Week 6 – Taper and meet week, Oct 23-29

We made it! Taper this week, focus on mobility and recovery. If you are not lifting in a meet this weekend, it would be great if you could max Thursday night, unless you’ve worked out something else out with me. Should be pretty self explanatory below – only if you’re maxing on the weekend will you get all five workouts in. If you’re maxing Thursday, skip the five days out workout and only do the four days out one if you can do it Sunday. Depending on how you’re feeling, you can take a rest day instead of any of these workouts also. Be disciplined and do not get carried away and do more than prescribed this week.

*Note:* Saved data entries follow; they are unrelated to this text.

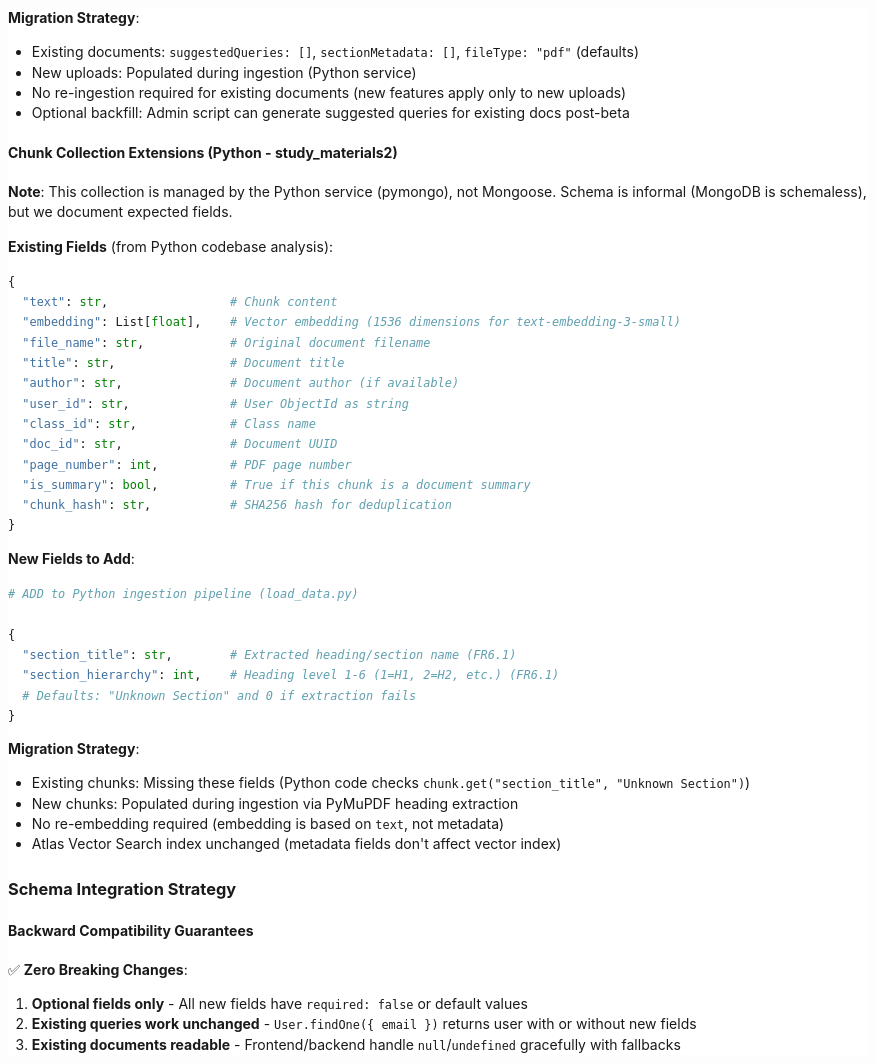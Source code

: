 **Migration Strategy**:
- Existing documents: `suggestedQueries: []`, `sectionMetadata: []`, `fileType: "pdf"` (defaults)
- New uploads: Populated during ingestion (Python service)
- No re-ingestion required for existing documents (new features apply only to new uploads)
- Optional backfill: Admin script can generate suggested queries for existing docs post-beta

#### Chunk Collection Extensions (Python - study_materials2)

**Note**: This collection is managed by the Python service (pymongo), not Mongoose. Schema is informal (MongoDB is schemaless), but we document expected fields.

**Existing Fields** (from Python codebase analysis):
```python
{
  "text": str,                 # Chunk content
  "embedding": List[float],    # Vector embedding (1536 dimensions for text-embedding-3-small)
  "file_name": str,            # Original document filename
  "title": str,                # Document title
  "author": str,               # Document author (if available)
  "user_id": str,              # User ObjectId as string
  "class_id": str,             # Class name
  "doc_id": str,               # Document UUID
  "page_number": int,          # PDF page number
  "is_summary": bool,          # True if this chunk is a document summary
  "chunk_hash": str,           # SHA256 hash for deduplication
}
```

**New Fields to Add**:
```python
# ADD to Python ingestion pipeline (load_data.py)

{
  "section_title": str,        # Extracted heading/section name (FR6.1)
  "section_hierarchy": int,    # Heading level 1-6 (1=H1, 2=H2, etc.) (FR6.1)
  # Defaults: "Unknown Section" and 0 if extraction fails
}
```

**Migration Strategy**:
- Existing chunks: Missing these fields (Python code checks `chunk.get("section_title", "Unknown Section")`)
- New chunks: Populated during ingestion via PyMuPDF heading extraction
- No re-embedding required (embedding is based on `text`, not metadata)
- Atlas Vector Search index unchanged (metadata fields don't affect vector index)

### Schema Integration Strategy

#### Backward Compatibility Guarantees

✅ **Zero Breaking Changes**:
1. **Optional fields only** - All new fields have `required: false` or default values
2. **Existing queries work unchanged** - `User.findOne({ email })` returns user with or without new fields
3. **Existing documents readable** - Frontend/backend handle `null`/`undefined` gracefully with fallbacks
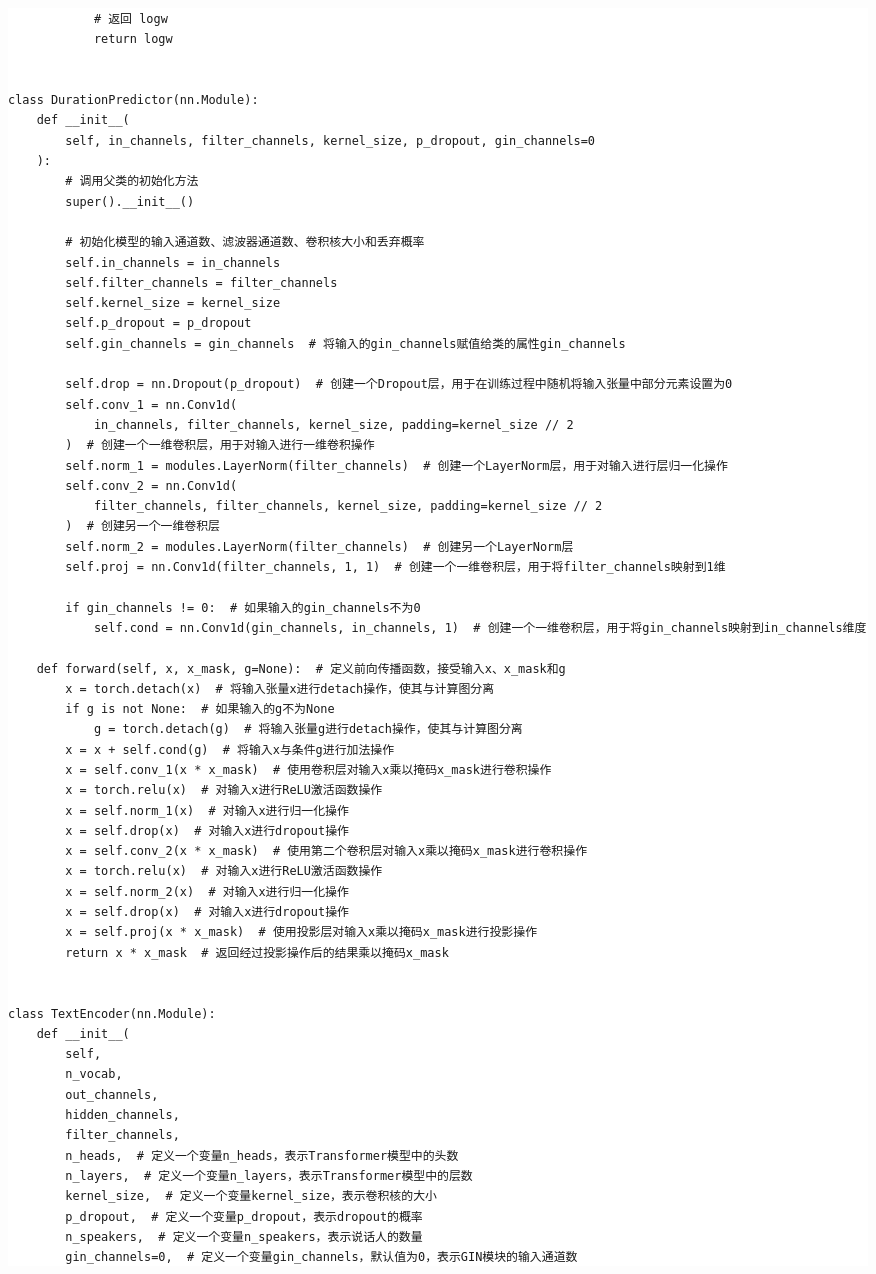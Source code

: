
```
            # 返回 logw
            return logw


class DurationPredictor(nn.Module):
    def __init__(
        self, in_channels, filter_channels, kernel_size, p_dropout, gin_channels=0
    ):
        # 调用父类的初始化方法
        super().__init__()

        # 初始化模型的输入通道数、滤波器通道数、卷积核大小和丢弃概率
        self.in_channels = in_channels
        self.filter_channels = filter_channels
        self.kernel_size = kernel_size
        self.p_dropout = p_dropout
        self.gin_channels = gin_channels  # 将输入的gin_channels赋值给类的属性gin_channels

        self.drop = nn.Dropout(p_dropout)  # 创建一个Dropout层，用于在训练过程中随机将输入张量中部分元素设置为0
        self.conv_1 = nn.Conv1d(
            in_channels, filter_channels, kernel_size, padding=kernel_size // 2
        )  # 创建一个一维卷积层，用于对输入进行一维卷积操作
        self.norm_1 = modules.LayerNorm(filter_channels)  # 创建一个LayerNorm层，用于对输入进行层归一化操作
        self.conv_2 = nn.Conv1d(
            filter_channels, filter_channels, kernel_size, padding=kernel_size // 2
        )  # 创建另一个一维卷积层
        self.norm_2 = modules.LayerNorm(filter_channels)  # 创建另一个LayerNorm层
        self.proj = nn.Conv1d(filter_channels, 1, 1)  # 创建一个一维卷积层，用于将filter_channels映射到1维

        if gin_channels != 0:  # 如果输入的gin_channels不为0
            self.cond = nn.Conv1d(gin_channels, in_channels, 1)  # 创建一个一维卷积层，用于将gin_channels映射到in_channels维度

    def forward(self, x, x_mask, g=None):  # 定义前向传播函数，接受输入x、x_mask和g
        x = torch.detach(x)  # 将输入张量x进行detach操作，使其与计算图分离
        if g is not None:  # 如果输入的g不为None
            g = torch.detach(g)  # 将输入张量g进行detach操作，使其与计算图分离
        x = x + self.cond(g)  # 将输入x与条件g进行加法操作
        x = self.conv_1(x * x_mask)  # 使用卷积层对输入x乘以掩码x_mask进行卷积操作
        x = torch.relu(x)  # 对输入x进行ReLU激活函数操作
        x = self.norm_1(x)  # 对输入x进行归一化操作
        x = self.drop(x)  # 对输入x进行dropout操作
        x = self.conv_2(x * x_mask)  # 使用第二个卷积层对输入x乘以掩码x_mask进行卷积操作
        x = torch.relu(x)  # 对输入x进行ReLU激活函数操作
        x = self.norm_2(x)  # 对输入x进行归一化操作
        x = self.drop(x)  # 对输入x进行dropout操作
        x = self.proj(x * x_mask)  # 使用投影层对输入x乘以掩码x_mask进行投影操作
        return x * x_mask  # 返回经过投影操作后的结果乘以掩码x_mask


class TextEncoder(nn.Module):
    def __init__(
        self,
        n_vocab,
        out_channels,
        hidden_channels,
        filter_channels,
        n_heads,  # 定义一个变量n_heads，表示Transformer模型中的头数
        n_layers,  # 定义一个变量n_layers，表示Transformer模型中的层数
        kernel_size,  # 定义一个变量kernel_size，表示卷积核的大小
        p_dropout,  # 定义一个变量p_dropout，表示dropout的概率
        n_speakers,  # 定义一个变量n_speakers，表示说话人的数量
        gin_channels=0,  # 定义一个变量gin_channels，默认值为0，表示GIN模块的输入通道数
```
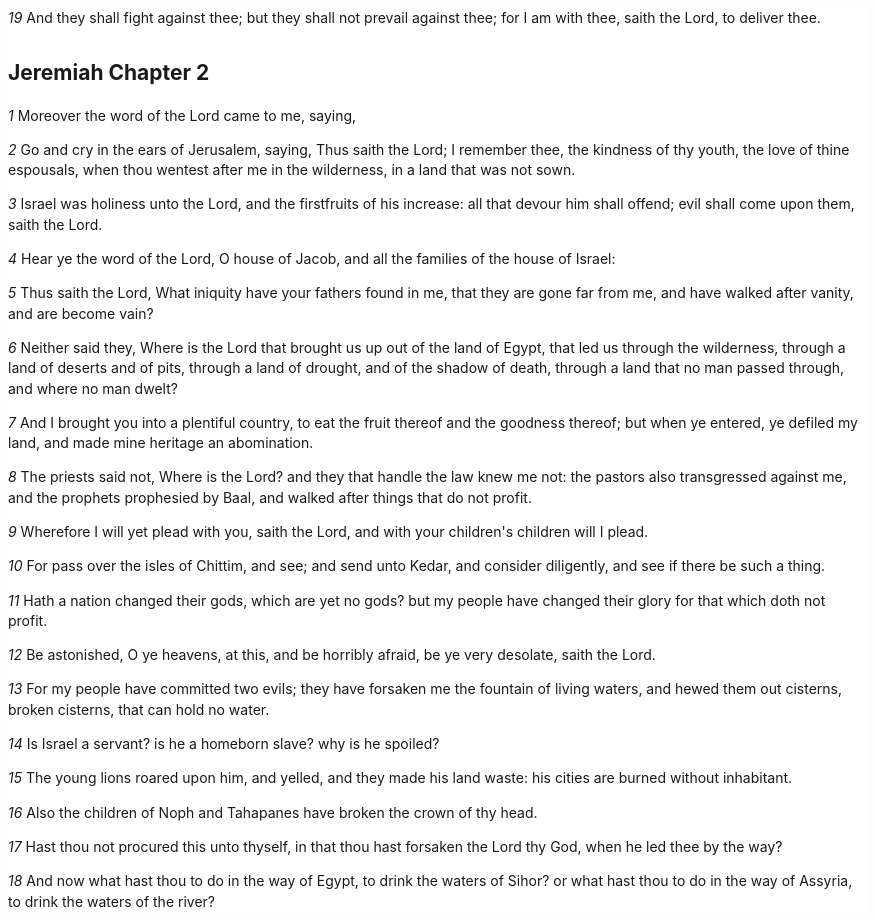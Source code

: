 *19* And they shall fight against thee; but they shall not prevail against thee; for I am with thee, saith the Lord, to deliver thee.


## Jeremiah Chapter 2

*1* Moreover the word of the Lord came to me, saying,

*2* Go and cry in the ears of Jerusalem, saying, Thus saith the Lord; I remember thee, the kindness of thy youth, the love of thine espousals, when thou wentest after me in the wilderness, in a land that was not sown.

*3* Israel was holiness unto the Lord, and the firstfruits of his increase: all that devour him shall offend; evil shall come upon them, saith the Lord.

*4* Hear ye the word of the Lord, O house of Jacob, and all the families of the house of Israel:

*5* Thus saith the Lord, What iniquity have your fathers found in me, that they are gone far from me, and have walked after vanity, and are become vain?

*6* Neither said they, Where is the Lord that brought us up out of the land of Egypt, that led us through the wilderness, through a land of deserts and of pits, through a land of drought, and of the shadow of death, through a land that no man passed through, and where no man dwelt?

*7* And I brought you into a plentiful country, to eat the fruit thereof and the goodness thereof; but when ye entered, ye defiled my land, and made mine heritage an abomination.

*8* The priests said not, Where is the Lord? and they that handle the law knew me not: the pastors also transgressed against me, and the prophets prophesied by Baal, and walked after things that do not profit.

*9* Wherefore I will yet plead with you, saith the Lord, and with your children's children will I plead.

*10* For pass over the isles of Chittim, and see; and send unto Kedar, and consider diligently, and see if there be such a thing.

*11* Hath a nation changed their gods, which are yet no gods? but my people have changed their glory for that which doth not profit.

*12* Be astonished, O ye heavens, at this, and be horribly afraid, be ye very desolate, saith the Lord.

*13* For my people have committed two evils; they have forsaken me the fountain of living waters, and hewed them out cisterns, broken cisterns, that can hold no water.

*14* Is Israel a servant? is he a homeborn slave? why is he spoiled?

*15* The young lions roared upon him, and yelled, and they made his land waste: his cities are burned without inhabitant.

*16* Also the children of Noph and Tahapanes have broken the crown of thy head.

*17* Hast thou not procured this unto thyself, in that thou hast forsaken the Lord thy God, when he led thee by the way?

*18* And now what hast thou to do in the way of Egypt, to drink the waters of Sihor? or what hast thou to do in the way of Assyria, to drink the waters of the river?
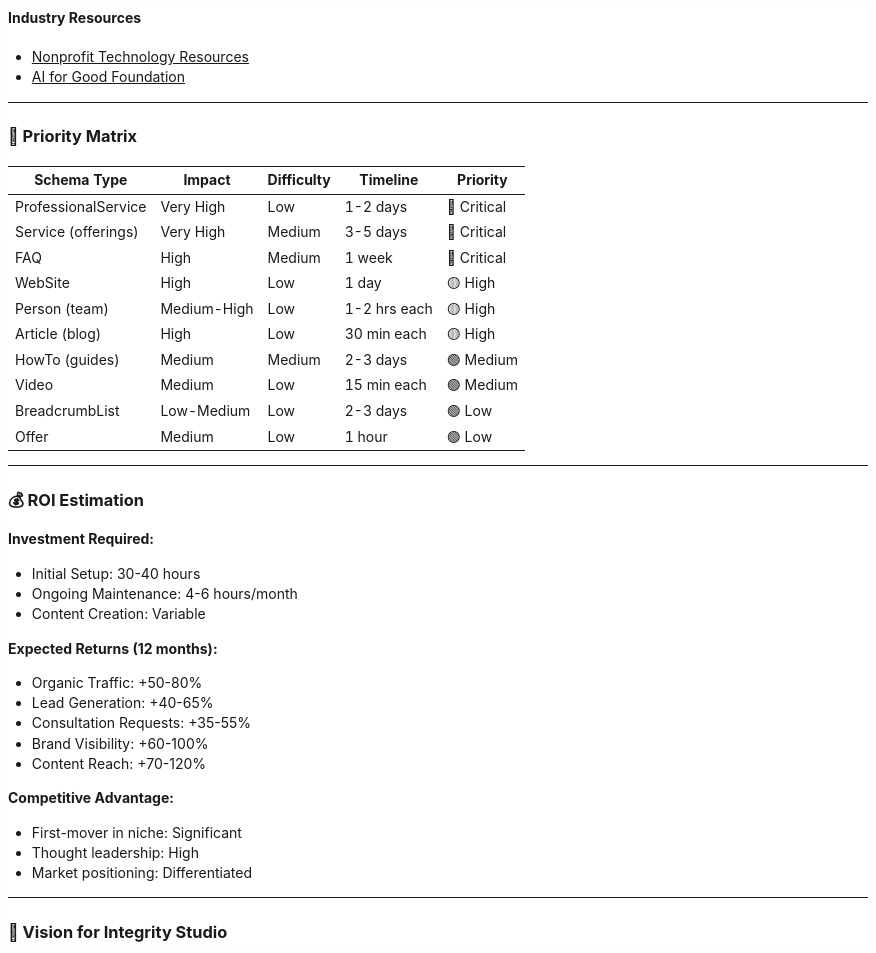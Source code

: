 #### Industry Resources
- [Nonprofit Technology Resources](https://www.nten.org/)
- [AI for Good Foundation](https://ai4good.org/)

---

### 🎯 Priority Matrix

| Schema Type | Impact | Difficulty | Timeline | Priority |
|-------------|--------|------------|----------|----------|
| ProfessionalService | Very High | Low | 1-2 days | 🔴 Critical |
| Service (offerings) | Very High | Medium | 3-5 days | 🔴 Critical |
| FAQ | High | Medium | 1 week | 🔴 Critical |
| WebSite | High | Low | 1 day | 🟡 High |
| Person (team) | Medium-High | Low | 1-2 hrs each | 🟡 High |
| Article (blog) | High | Low | 30 min each | 🟡 High |
| HowTo (guides) | Medium | Medium | 2-3 days | 🟢 Medium |
| Video | Medium | Low | 15 min each | 🟢 Medium |
| BreadcrumbList | Low-Medium | Low | 2-3 days | 🟢 Low |
| Offer | Medium | Low | 1 hour | 🟢 Low |

---

### 💰 ROI Estimation

**Investment Required:**
- Initial Setup: 30-40 hours
- Ongoing Maintenance: 4-6 hours/month
- Content Creation: Variable

**Expected Returns (12 months):**
- Organic Traffic: +50-80%
- Lead Generation: +40-65%
- Consultation Requests: +35-55%
- Brand Visibility: +60-100%
- Content Reach: +70-120%

**Competitive Advantage:**
- First-mover in niche: Significant
- Thought leadership: High
- Market positioning: Differentiated

---

### 🌟 Vision for Integrity Studio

You should feel antsy by the middle/end of the week – that’s the point of a taper.

Five days before

  • Snatch: choose and work up to opener, hit for 2 singles, then 80% x 1 x 3
  • C&J: choose and work up to opener, hit for 1 single, then 80% x 1 x 3
  • Snatch pull singles up to 110%
  • C&J pull singles up to 110%
  • Front squat singles up to 90%

Four days before

  • Snatch 75% x 1 x 5
  • C&J 75% x 1 x 4
  • Back squat singles up to 80%
  • Optional 20 min easy pace row or bike

Three days before

  • Power snatch 70% x 1 x 5
  • PC+PJ 70% x 1 x 4
  • 50 back extensions, 50 strict pull-ups
  • Crossover symmetry if available
  • 5 rounds, doesn’t have to be fast:
    • 3 (strict, deficit) hspu
    • 6 strict T2B
    • 9 goblet squats 55/35

Two days before

  • Thorough warm up
  • Snatch 65% x 1 x 4
  • C&J 65% x 1 x 3
  • Mobility

Day before max/meet

Do a full warm up and cool down but don’t put any weight on the barbell. Do some of your favorite technique drills and get into all of your positions. Maximum one hour in the gym start to finish.